It is always funny when you meet a famous person and shake hands, you introduce yourself and they introduce themselves, knowing full well that you know their name already.

Natalie also had a few of her friends there, which included Richard Branson's children Holly and Sam Branson, who I ended up being sandwiched between during one part of the shoot, which is no doubt some people's idea of a dream but for me, all I could reflect on is what it must be like to the children of a billionaire and be either side of me...


We were shooting at this amazing house in Richmond, £15 million at least and in between takes I explored the extensive grounds with it's own tennis courts and cricket pitch but I was tickled to spot that even the rich have ghastly taste, as the owner had constructed some fake ruins in the garden.

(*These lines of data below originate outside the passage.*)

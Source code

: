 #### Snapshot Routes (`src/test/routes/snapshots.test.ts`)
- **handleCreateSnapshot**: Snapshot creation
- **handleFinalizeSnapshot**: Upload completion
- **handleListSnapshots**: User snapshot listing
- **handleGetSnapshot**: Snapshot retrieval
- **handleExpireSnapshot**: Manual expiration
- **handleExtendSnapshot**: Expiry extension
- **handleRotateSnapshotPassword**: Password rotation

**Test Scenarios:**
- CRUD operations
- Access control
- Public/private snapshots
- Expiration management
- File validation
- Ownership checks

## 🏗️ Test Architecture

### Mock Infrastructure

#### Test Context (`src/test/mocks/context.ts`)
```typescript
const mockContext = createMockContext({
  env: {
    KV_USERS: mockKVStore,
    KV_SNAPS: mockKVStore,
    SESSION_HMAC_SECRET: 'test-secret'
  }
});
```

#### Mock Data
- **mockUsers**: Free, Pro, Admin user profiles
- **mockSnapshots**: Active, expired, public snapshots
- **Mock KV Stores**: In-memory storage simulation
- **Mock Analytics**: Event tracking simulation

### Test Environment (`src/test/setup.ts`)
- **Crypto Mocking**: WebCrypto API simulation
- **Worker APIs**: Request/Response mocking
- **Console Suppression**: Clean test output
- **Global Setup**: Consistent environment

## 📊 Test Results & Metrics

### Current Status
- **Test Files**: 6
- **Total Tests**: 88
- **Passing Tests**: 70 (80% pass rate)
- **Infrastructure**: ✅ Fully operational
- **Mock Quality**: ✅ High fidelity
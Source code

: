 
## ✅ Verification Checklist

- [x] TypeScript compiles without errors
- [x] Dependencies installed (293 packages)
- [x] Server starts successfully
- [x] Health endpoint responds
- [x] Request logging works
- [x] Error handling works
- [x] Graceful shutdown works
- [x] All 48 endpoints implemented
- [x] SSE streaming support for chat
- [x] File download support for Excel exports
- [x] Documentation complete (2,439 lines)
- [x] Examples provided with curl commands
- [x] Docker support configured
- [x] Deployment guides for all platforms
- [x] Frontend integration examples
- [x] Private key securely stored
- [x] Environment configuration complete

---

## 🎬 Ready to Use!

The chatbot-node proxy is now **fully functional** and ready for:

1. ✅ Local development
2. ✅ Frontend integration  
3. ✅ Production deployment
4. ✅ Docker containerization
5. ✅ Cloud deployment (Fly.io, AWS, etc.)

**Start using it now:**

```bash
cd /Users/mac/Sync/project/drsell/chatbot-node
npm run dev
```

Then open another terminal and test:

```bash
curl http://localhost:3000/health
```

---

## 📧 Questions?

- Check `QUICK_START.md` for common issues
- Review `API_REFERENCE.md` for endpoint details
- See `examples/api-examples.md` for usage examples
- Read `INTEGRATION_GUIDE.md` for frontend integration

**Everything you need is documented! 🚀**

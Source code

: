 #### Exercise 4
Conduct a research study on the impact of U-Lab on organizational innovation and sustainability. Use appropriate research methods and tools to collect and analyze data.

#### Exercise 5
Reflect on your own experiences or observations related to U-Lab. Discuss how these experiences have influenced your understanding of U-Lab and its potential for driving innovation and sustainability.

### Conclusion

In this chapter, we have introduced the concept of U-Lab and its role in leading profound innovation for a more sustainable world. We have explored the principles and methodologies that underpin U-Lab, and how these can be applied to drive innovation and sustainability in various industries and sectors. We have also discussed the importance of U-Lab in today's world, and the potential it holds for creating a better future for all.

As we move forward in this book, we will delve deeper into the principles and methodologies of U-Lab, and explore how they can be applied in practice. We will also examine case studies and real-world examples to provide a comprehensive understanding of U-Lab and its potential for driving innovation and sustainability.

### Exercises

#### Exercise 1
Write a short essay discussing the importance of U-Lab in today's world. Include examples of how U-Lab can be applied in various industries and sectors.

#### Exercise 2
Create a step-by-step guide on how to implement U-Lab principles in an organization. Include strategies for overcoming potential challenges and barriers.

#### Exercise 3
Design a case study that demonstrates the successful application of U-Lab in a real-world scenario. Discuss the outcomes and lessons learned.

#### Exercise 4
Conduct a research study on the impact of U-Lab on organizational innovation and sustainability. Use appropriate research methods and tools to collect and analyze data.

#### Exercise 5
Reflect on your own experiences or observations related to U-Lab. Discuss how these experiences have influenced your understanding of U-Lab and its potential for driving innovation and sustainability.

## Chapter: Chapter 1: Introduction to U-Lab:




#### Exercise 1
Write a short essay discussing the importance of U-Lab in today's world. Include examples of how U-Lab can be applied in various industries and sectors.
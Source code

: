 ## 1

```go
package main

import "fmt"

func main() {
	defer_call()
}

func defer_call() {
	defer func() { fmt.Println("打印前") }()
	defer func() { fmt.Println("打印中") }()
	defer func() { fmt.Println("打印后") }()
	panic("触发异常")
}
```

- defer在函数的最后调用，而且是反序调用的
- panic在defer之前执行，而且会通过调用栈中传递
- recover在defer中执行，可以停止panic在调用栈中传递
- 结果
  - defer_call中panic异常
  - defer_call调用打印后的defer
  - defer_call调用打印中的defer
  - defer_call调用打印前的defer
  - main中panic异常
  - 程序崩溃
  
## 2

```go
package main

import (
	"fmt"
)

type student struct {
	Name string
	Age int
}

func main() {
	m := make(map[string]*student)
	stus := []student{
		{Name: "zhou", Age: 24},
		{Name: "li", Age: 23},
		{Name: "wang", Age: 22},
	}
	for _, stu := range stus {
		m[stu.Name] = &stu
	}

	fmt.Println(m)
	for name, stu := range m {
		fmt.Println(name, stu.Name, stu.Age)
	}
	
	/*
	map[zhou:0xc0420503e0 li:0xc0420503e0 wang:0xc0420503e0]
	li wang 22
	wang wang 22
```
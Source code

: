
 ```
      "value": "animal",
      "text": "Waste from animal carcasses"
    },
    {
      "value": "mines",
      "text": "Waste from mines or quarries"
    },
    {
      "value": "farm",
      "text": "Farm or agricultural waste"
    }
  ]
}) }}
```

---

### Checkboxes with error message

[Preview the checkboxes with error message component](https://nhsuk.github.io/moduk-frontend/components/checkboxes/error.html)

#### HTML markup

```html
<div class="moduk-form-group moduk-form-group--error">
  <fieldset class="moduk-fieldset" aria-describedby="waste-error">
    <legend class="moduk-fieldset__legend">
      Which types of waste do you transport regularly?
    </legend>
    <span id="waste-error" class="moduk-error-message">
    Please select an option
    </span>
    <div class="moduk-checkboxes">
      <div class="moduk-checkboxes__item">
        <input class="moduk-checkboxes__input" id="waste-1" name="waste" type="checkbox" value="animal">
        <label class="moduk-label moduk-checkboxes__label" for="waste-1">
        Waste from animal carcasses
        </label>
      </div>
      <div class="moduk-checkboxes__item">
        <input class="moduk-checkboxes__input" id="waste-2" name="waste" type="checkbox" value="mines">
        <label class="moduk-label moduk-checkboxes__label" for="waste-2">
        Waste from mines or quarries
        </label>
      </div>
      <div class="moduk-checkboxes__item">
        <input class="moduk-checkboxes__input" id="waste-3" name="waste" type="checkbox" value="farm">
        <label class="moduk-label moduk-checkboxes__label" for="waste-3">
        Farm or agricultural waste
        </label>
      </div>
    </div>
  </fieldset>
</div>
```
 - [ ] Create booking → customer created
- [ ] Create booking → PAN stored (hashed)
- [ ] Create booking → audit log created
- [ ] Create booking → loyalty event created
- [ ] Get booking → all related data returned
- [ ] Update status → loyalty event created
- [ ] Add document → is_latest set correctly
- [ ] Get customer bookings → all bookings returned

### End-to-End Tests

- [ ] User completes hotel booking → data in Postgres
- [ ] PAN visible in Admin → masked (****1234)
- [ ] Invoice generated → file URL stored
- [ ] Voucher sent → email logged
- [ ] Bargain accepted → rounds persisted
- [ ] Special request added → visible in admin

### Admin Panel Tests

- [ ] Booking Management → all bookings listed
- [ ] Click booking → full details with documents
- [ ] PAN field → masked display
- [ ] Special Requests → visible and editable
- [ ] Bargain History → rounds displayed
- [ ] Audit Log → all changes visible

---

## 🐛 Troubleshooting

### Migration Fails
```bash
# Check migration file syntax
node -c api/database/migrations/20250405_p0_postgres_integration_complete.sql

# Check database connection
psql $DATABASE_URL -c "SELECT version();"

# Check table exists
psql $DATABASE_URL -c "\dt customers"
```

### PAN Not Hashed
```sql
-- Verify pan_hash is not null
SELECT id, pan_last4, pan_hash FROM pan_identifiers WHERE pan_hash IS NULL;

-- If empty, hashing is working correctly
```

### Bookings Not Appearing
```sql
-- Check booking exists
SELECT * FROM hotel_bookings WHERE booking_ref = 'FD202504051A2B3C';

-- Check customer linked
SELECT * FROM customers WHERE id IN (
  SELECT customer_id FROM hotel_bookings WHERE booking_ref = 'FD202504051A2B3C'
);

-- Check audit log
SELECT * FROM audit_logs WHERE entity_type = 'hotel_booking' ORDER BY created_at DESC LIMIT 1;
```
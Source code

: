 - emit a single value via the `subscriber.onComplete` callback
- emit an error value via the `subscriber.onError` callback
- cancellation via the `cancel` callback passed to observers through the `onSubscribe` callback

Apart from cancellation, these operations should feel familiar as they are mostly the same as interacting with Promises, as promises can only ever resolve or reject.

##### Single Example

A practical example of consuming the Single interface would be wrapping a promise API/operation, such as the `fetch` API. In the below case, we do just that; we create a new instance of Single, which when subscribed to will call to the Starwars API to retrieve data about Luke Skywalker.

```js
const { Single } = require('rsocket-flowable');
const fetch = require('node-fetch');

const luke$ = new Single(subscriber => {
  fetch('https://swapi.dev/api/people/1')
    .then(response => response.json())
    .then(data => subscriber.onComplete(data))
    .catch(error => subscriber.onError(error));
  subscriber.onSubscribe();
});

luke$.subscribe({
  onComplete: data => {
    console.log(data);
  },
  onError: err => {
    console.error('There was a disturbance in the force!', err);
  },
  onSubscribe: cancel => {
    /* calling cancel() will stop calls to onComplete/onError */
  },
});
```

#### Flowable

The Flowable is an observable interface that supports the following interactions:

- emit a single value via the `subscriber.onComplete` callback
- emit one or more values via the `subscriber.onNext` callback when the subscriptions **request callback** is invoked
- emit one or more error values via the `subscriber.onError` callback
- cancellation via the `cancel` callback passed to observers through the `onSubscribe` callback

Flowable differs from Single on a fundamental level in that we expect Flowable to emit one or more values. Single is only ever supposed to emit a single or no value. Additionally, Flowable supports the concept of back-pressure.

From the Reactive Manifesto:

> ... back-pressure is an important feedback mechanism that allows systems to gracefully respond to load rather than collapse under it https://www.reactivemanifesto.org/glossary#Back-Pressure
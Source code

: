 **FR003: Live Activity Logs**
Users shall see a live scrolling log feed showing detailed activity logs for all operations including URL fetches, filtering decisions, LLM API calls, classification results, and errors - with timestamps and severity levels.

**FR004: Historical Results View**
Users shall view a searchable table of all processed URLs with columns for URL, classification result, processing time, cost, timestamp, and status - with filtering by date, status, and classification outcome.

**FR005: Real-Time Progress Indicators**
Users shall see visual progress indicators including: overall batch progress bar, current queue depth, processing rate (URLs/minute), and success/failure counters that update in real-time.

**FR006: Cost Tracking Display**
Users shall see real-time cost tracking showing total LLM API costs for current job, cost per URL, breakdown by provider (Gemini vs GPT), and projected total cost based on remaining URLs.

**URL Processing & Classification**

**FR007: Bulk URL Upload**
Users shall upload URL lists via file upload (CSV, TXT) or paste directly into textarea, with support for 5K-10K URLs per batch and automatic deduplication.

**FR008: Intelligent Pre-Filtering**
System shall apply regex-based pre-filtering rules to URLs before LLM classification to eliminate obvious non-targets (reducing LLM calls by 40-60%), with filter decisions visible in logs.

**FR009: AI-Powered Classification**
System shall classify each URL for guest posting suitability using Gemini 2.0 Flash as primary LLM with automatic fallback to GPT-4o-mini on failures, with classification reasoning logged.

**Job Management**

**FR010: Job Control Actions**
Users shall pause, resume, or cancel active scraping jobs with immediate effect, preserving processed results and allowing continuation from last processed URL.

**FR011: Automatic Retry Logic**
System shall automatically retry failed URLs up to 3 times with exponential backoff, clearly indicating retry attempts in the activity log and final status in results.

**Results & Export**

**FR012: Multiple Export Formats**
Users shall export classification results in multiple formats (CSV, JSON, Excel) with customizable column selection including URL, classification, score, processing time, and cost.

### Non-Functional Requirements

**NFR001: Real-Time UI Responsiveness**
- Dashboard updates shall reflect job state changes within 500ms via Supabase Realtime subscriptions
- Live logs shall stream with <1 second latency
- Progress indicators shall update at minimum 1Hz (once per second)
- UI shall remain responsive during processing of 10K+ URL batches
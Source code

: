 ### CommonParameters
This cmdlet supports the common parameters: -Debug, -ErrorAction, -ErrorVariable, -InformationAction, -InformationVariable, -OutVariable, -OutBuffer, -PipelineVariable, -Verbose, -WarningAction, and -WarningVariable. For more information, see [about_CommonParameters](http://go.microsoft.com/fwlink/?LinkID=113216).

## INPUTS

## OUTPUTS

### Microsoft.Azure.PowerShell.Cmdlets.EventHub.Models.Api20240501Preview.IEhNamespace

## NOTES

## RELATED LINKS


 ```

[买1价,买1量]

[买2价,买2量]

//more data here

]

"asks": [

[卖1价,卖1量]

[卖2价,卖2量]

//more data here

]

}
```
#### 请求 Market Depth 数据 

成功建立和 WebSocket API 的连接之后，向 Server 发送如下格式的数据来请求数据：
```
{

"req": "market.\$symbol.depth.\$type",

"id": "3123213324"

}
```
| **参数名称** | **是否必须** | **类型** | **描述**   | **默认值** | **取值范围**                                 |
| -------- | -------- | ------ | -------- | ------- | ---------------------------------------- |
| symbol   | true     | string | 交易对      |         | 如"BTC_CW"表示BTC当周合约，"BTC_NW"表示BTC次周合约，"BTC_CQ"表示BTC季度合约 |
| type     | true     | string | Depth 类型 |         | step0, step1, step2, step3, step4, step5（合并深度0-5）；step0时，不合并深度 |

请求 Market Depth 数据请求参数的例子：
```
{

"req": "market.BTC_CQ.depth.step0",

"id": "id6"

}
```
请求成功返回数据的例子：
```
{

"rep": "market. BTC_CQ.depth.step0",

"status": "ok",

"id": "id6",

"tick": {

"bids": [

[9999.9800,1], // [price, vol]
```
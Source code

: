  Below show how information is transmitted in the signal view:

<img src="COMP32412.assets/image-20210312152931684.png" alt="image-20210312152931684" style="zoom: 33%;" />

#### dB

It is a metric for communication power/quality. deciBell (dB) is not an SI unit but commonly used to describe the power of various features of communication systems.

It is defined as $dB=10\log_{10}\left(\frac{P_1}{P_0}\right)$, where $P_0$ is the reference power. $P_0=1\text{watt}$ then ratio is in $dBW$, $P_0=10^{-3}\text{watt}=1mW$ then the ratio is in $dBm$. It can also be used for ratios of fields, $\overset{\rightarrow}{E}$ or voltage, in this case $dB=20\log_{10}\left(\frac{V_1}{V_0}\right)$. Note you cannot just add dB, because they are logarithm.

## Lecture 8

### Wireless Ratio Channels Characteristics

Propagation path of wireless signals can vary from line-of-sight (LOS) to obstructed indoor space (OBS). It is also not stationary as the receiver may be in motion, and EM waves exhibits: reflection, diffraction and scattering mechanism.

Upon closer inspection of the fake ruins, I noticed that the owner of the house had secreted about the place some lifelike recreations of his own children, which to be frank, freaked the fuck out of me. They are pictured below.

Is it just me or is that very, very weird? I mean, I checked and his kids are not dead, which is perhaps the only excuse I could muster of why you'd build fake ruins and then have bronze sculptures of your offspring lounging in them.

Perhaps if I ever get that rich I will embark on such mental projects but for now I'll stick to having a conservatory put on the back of the flat.

Friday, 24 July 2009

Union Jacks Unsettle Me

Call me a pinko-lefty-liberal-fag-Commie-cheese eating surrender monkey-Jew-homo-leftist-moonbat-leftard-socialist-freedom hating ballbag but when I see a house that has a Union Jack in the window, I shudder.

I shudder because the chances are they are some kind of daft racist and/or suffering from a crippling small mindedness and/or, worst of all, feel that flying the flag is their patriotic duty at this time of war. And I'm not talking the conflicts in Iraq or Afghanistan, people have been putting up Union Jacks in their windows long before those conflicts.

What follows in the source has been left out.